Tomorrow night, the Final Four happens. That is definitely exciting.
Here, I’m looking at each team’s most important player in their respective matchup. We all know guys like Sindarius Thornwell and Justin Jackson are the best players, but which guys are necessarily the most important?
For South Carolina, I’m looking at sophomore big Chris Silva. His season stats aren’t gaudy, but he’s scored in double figures in every tournament game while shooting 83% (24/29) from the charity stripe.
Silva’s most significant impact, however, will be on the defensive end where he’ll deal with the nearly impossible task of defending the rim against Karnowski and Collins. Freshman Maik Kotsar has been a huge boon to South Carolina’s interior defense so far in the tournament, but it’s never ideal to lean to heavily on a freshman’s impact, let alone in the Final Four. It’s imperative for the Gamecocks that Silva stays out of foul trouble and holds Gonzaga’s bigs in check. South Carolina has the advantage in the backcourt, and if Silva can play big inside and neutralize the Zags’ size advantage, the Gamecock guards should be able to win the battle against Williams-Goss and company.
For Gonzaga, I’m staring right there. A Final Four appearance has long eluded Mark Few, and now that he’s here, it’d be a damn shame for his best player to lay an egg and get bounced before having a chance to play for a National Title. This time of year, so much rides on who’s got the best player. South Carolina touts Thornwell, while Gonzaga’s Nigel Williams-Goss was far and beyond the best player in the WCC this year and earned Second Team All-American honors. Gonzaga NEEDS Williams-Goss to win that battle.

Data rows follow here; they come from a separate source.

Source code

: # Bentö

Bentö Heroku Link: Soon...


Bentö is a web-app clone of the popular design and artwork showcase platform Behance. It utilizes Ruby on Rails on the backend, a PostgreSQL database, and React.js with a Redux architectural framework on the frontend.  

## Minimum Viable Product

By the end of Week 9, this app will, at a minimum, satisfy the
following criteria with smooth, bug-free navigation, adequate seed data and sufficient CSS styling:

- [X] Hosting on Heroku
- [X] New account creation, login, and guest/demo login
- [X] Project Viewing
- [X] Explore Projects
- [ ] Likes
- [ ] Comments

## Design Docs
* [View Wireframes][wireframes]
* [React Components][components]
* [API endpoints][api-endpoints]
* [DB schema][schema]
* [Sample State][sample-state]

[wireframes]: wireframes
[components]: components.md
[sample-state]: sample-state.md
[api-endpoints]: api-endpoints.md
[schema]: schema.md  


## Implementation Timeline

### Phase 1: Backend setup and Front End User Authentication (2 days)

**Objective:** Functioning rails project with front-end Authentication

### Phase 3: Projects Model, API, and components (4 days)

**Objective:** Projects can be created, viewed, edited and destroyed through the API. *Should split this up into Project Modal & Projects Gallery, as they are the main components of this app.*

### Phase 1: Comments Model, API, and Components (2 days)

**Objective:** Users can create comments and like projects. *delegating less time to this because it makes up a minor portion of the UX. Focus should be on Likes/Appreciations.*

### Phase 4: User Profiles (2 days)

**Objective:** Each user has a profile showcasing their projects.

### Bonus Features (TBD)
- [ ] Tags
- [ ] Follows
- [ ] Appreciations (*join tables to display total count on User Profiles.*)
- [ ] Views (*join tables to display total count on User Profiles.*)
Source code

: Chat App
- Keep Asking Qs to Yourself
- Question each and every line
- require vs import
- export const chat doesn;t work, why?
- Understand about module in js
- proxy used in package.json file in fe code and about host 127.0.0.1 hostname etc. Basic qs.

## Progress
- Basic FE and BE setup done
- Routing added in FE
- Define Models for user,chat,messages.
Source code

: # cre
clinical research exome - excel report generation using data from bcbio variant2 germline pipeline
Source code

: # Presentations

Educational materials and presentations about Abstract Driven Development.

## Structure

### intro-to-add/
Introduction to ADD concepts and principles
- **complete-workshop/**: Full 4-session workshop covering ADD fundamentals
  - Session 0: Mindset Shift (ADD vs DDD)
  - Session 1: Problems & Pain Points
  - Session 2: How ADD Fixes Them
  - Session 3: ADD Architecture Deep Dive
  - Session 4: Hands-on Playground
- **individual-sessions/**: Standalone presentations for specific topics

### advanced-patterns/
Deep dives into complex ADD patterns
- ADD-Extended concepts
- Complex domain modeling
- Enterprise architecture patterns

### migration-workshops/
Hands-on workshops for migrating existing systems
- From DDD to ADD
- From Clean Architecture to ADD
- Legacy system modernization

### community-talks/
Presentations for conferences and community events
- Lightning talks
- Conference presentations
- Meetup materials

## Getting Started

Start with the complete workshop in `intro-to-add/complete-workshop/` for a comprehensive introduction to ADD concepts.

While Mark Few’s teams have long been great, they’ve consistently lacked that dynamic, do-it-all guard. Williams-Goss is just that. If he shoots smart shots, doesn’t turn the ball over, and takes over the game when necessary, Gonzaga will have a date with the other side of the bracket on Monday night.
On Oregon’s trail to the Final Four, they’ve leaned on Dorsey’s heroics and Jordan Bell’s athleticism to guide them to the Pacific (here, the Pacific being “Phoenix”). Dana Altman can count on Dorsey, Pritchard, and Brooks to make plays on the perimeter against an average North Carolina backcourt, but can the Oregon bigs survive against the Tar Heel’s slew of front court fiends?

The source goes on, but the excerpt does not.